Your goal>
Where the word "title" shows up in the entries below, please copy the whole line.

Supplied material>
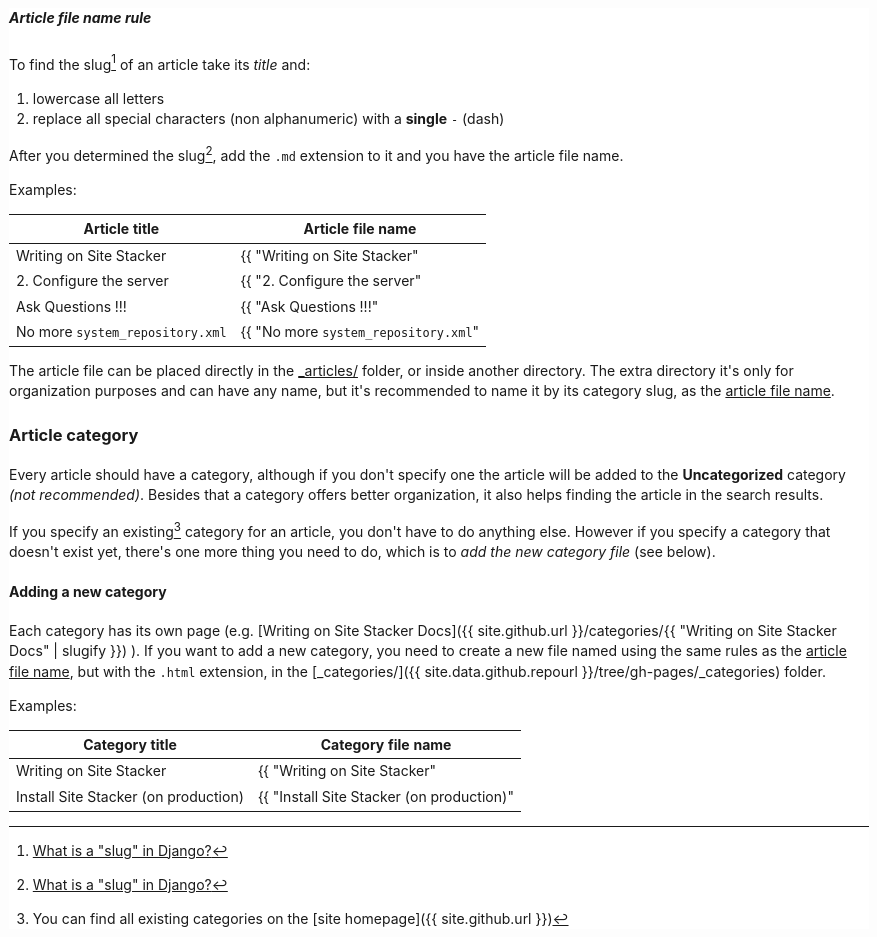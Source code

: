 ##### Article file name rule

To find the slug[^slug] of an article take its *title* and:

1. lowercase all letters
2. replace all special characters (non alphanumeric) with a **single** `-` (dash)

After you determined the slug[^slug], add the `.md` extension to it and you
have the article file name.

Examples:

Article title | Article file name
------------- | ------------
Writing on Site Stacker | {{ "Writing on Site Stacker" | slugify }}.md
2. Configure the server | {{ "2. Configure the server" | slugify }}.md
Ask Questions !!! | {{ "Ask Questions !!!" | slugify }}.md
No more `system_repository.xml` | {{ "No more `system_repository.xml`" | slugify }}.md

<note>
The article file can be placed directly in the <a href="{{ site.data.github.repourl }}/tree/gh-pages/_articles">_articles/</a>
folder, or inside another directory. The extra directory it's only for
organization purposes and can have any name, but it's recommended to name
it by its category slug, as the <a href="#article-file-name-rule">article file name</a>.
</note>

### Article category

Every article should have a category, although if you don't specify one
the article will be added to the **Uncategorized** category *(not recommended)*.
Besides that a category offers better organization, it also helps finding
the article in the search results.

If you specify an existing[^existing-category] category for an article,
you don't have to do anything else.
However if you specify a category that doesn't exist yet, there's one more
thing you need to do, which is to *add the new category file* (see below).

#### Adding a new category

Each category has its own page (e.g.
[Writing on Site Stacker Docs]({{ site.github.url }}/categories/{{ "Writing on Site Stacker Docs" | slugify }})
). If you want to add a new category, you need to create a new file named
using the same rules as the [article file name](#article-file-name-rule),
but with the `.html` extension, in the
[_categories/]({{ site.data.github.repourl }}/tree/gh-pages/_categories) folder.

Examples:

Category title | Category file name
------------- | ------------
Writing on Site Stacker | {{ "Writing on Site Stacker" | slugify }}.html
Install Site Stacker (on production) | {{ "Install Site Stacker (on production)" | slugify }}.html


[^slug]: [What is a "slug" in Django?](http://stackoverflow.com/questions/427102/what-is-a-slug-in-django)
[^existing-category]: You can find all existing categories on the [site homepage]({{ site.github.url }})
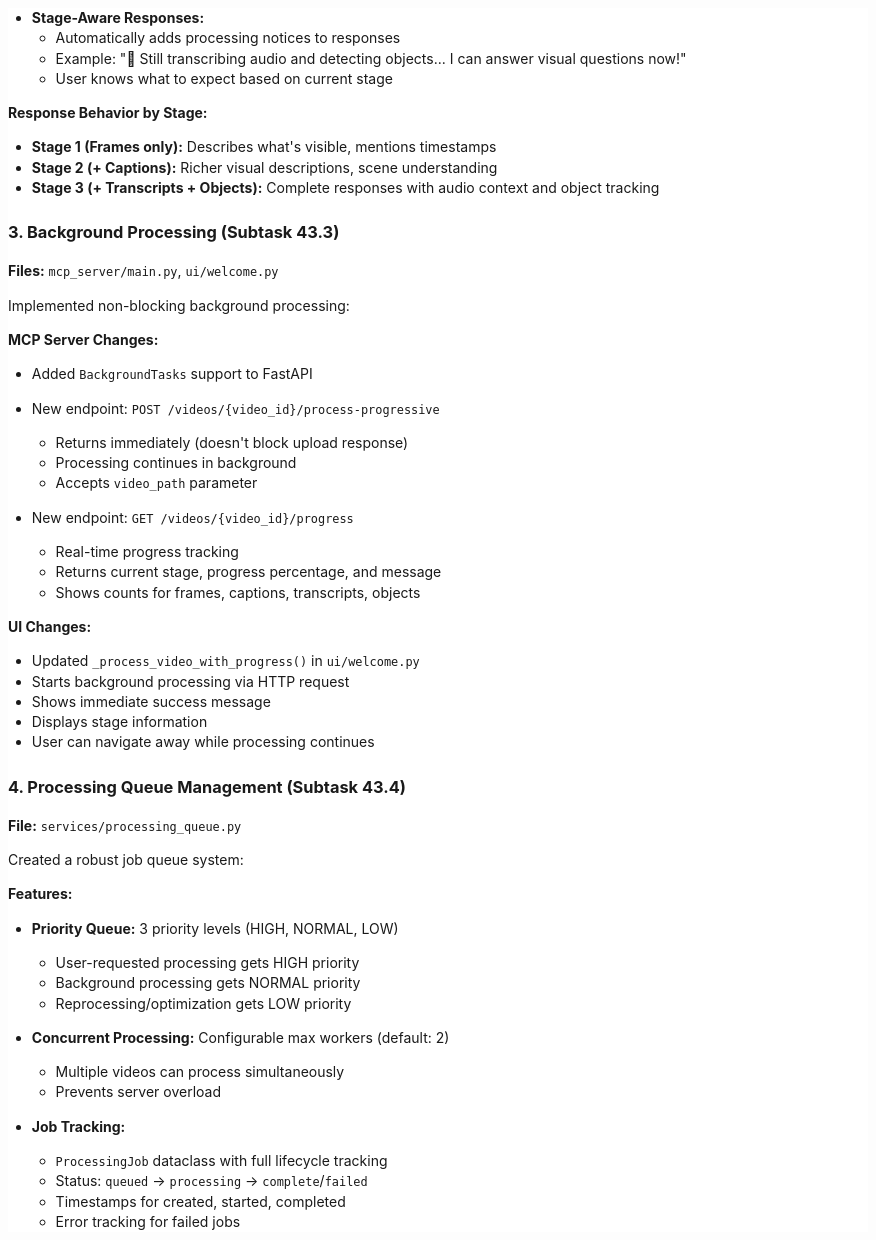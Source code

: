- **Stage-Aware Responses:**
  - Automatically adds processing notices to responses
  - Example: "🎤 Still transcribing audio and detecting objects... I can answer visual questions now!"
  - User knows what to expect based on current stage

**Response Behavior by Stage:**
- **Stage 1 (Frames only):** Describes what's visible, mentions timestamps
- **Stage 2 (+ Captions):** Richer visual descriptions, scene understanding
- **Stage 3 (+ Transcripts + Objects):** Complete responses with audio context and object tracking

### 3. Background Processing (Subtask 43.3)

**Files:** `mcp_server/main.py`, `ui/welcome.py`

Implemented non-blocking background processing:

**MCP Server Changes:**
- Added `BackgroundTasks` support to FastAPI
- New endpoint: `POST /videos/{video_id}/process-progressive`
  - Returns immediately (doesn't block upload response)
  - Processing continues in background
  - Accepts `video_path` parameter
  
- New endpoint: `GET /videos/{video_id}/progress`
  - Real-time progress tracking
  - Returns current stage, progress percentage, and message
  - Shows counts for frames, captions, transcripts, objects

**UI Changes:**
- Updated `_process_video_with_progress()` in `ui/welcome.py`
- Starts background processing via HTTP request
- Shows immediate success message
- Displays stage information
- User can navigate away while processing continues

### 4. Processing Queue Management (Subtask 43.4)

**File:** `services/processing_queue.py`

Created a robust job queue system:

**Features:**
- **Priority Queue:** 3 priority levels (HIGH, NORMAL, LOW)
  - User-requested processing gets HIGH priority
  - Background processing gets NORMAL priority
  - Reprocessing/optimization gets LOW priority

- **Concurrent Processing:** Configurable max workers (default: 2)
  - Multiple videos can process simultaneously
  - Prevents server overload

- **Job Tracking:**
  - `ProcessingJob` dataclass with full lifecycle tracking
  - Status: `queued` → `processing` → `complete`/`failed`
  - Timestamps for created, started, completed
  - Error tracking for failed jobs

Response to the task>
To find the slug[^slug] of an article take its *title* and:
Article title | Article file name
Category title | Category file name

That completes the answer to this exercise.